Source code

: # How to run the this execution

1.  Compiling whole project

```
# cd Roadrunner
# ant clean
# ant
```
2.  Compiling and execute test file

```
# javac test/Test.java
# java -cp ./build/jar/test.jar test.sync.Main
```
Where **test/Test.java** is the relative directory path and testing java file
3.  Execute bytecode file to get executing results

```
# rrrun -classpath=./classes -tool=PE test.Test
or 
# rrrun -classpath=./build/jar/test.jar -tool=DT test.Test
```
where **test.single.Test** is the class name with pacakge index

Assigned task: Would you quote, exactly and only, the lines from the one containing "execute test file" to the end of the entries?

Task solution:
2.  Compiling and execute test file

```
# javac test/Test.java
# java -cp ./build/jar/test.jar test.sync.Main
```
Where **test/Test.java** is the relative directory path and testing java file
3.  Execute bytecode file to get executing results

```
# rrrun -classpath=./classes -tool=PE test.Test
or 
# rrrun -classpath=./build/jar/test.jar -tool=DT test.Test
```
where **test.single.Test** is the class name with pacakge index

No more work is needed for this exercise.